No! gue dikit lagi. Ahhh...”

“Arghhhh...” Desahan keduanya saling bersahutan saat sama-sama mencapai pelepasannya. Marcell, terengah-engah sembari menatap heran wajah Hana yang dengan sengaja tidak mencabut batang penisnya saat menyemburkan sperma. Cairan miliknya sudah menyatu dengan milik Hana di bawah sana. Wanita itu akhirnya ambruk di atas tubuh Marcell dan lelaki itu mengusap punggung Hana dengan lembut.

It's oke Cell, bentar lagi gue haid.” Ucap Hana berbisik lirih di telinga Marcell sembari menetralkan nafasnya. Lelaki itu mengangguk pelan. Beberapa menit mereka saling berpelukan, Hana merasa nyaman dengan usapan Marcell hingga ia memejamkan matanya. Tak lama Hana tersadar akan sesuatu. Wanita itu melepaskan pelukan Marcell dan beranjak dari sana.

“Halsey?” Ucapnya, dua bola matanya menelisik seluruh ruang kamarnya namun tak menemukan adik perempuannya di sana.

“Dia udah keluar.” Jelas Marcell sembari memegangi tangan Hana.

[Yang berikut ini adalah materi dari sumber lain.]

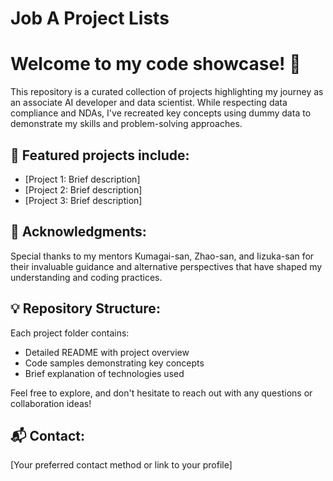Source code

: # Job A Project Lists
# Welcome to my code showcase! 🚀

This repository is a curated collection of projects highlighting my journey as an associate AI developer and data scientist. While respecting data compliance and NDAs, I've recreated key concepts using dummy data to demonstrate my skills and problem-solving approaches.

## 🌟 Featured projects include:
- [Project 1: Brief description]
- [Project 2: Brief description]
- [Project 3: Brief description]

## 🙏 Acknowledgments:
Special thanks to my mentors Kumagai-san, Zhao-san, and Iizuka-san for their invaluable guidance and alternative perspectives that have shaped my understanding and coding practices.

## 💡 Repository Structure:
Each project folder contains:
- Detailed README with project overview
- Code samples demonstrating key concepts
- Brief explanation of technologies used

Feel free to explore, and don't hesitate to reach out with any questions or collaboration ideas!

## 📬 Contact:
[Your preferred contact method or link to your profile]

“Han, Halsey gak marah kok. Lanjut Marcell, ia menarik tangan Hana dan membawa ke pelukannya lagi.

“Lo mau mandi sekarang apa nanti? Udah lengket banget loh Han.” Tanya Marcell sembari mengusap pucuk kepala wanita itu.

“Mau mandi sekarang, tapi kaki gue..”

“Iya, gue bantu. Gak mungkin gue ninggalin lo kaya gini.” Ucap Marcell sembari menggendong Hana ala bridal dan membawanya ke kamar mandi. Hana dan Marcell berdiri di bawah shower. Air hangat yang mengalir membuat tubuh keduanya lebih relax.

“Cell, lo kenapa mau sampai kaya gini ke gue dan Halsey? Pacar lo?” Tanya Hana tiba-tiba.

“Gue kagak punya pacar, fwb-an doang pas dia LDRan sama tuh cowok. Tapi sekarang udah jarang ketemu lagi, gara-gara cowoknya balik.” Jelas Marcell. Wanita itu hanya mengangguk saja, ia masih memejamkan matanya sembari menikmati air hangat yang mengucur membasahi wajahnya.

“Han, pacar lo?”

“Uhuk.. Uhuk.. Aaaah Cell!” Ucap Hana, tubuhnya mendunduk dan mencoba mengeluarkan air yang masuk ke hidungnya.

“Han, lo gapapa?” Tanya Marcell sembari mengusap tubuh wanita itu.

“Gapapa.” Jawab Hana singkat, ia mengusap wajahnya beberapa kali dan menjauh dari bawah shower.

“Pacar? Relationship? Yang ada relationshit! Gue sekarang gak percaya cowok setelah di tinggal selingkuh berkali-kali. Cowok yang gue percaya cuma bokap sama adek gue.” Lanjut Hana. Tatapan matanya mengunci dua bola mata Marcell yang berdiri di hadapannya.

Marcell berjalan perlahan mendekati Hana dan tiba-tiba memeluknya, mengusap punggung wanita itu. Hana cukup bingung dengan situasi saat ini, namun entah kenapa pelukan Marcell bisa membuatnya tenang.

“Ngapain lo peluk gue?” Ucapnya, wanita itu masih mematung di dalam pelukan Marcell.

“Ya gue pengen peluk lo aja. Gaboleh?” Timpal Marcell.

“Ck...” Decak Hana kemudian wanita itu melepaskan pelukannya. Menatap mata Marcell beberapa saat tanpa mengeluarkan sepatah kata-pun.

“Han, gue emang temen adek lo, dan kita juga jarang ketemu. Tapi kalau lo butuh sesuatu, butuh temen buat sharing, atau apapun itu. Lo bisa hubungi gue.”

“Terserah lo mau anggap gue apa, gue bisa usahain apapun buat lo.” Timpal Marcell.

Hana masih terpaku, dan mencoba memahami kalimat yang di ucapkan Marcell. Berkali-kali di sakiti oleh mantan kekasihnya, membuat Hana tidak mudah percaya dengan siapapun. Hana sangat sulit membuka hati, bahkan ia lebih sering menyendiri. Bagi Hana, ucapan Marcell seperti mengambang dan tidak pasti. Namun kali ini, Marcell berhasil membuat Hana lebih membuka diri.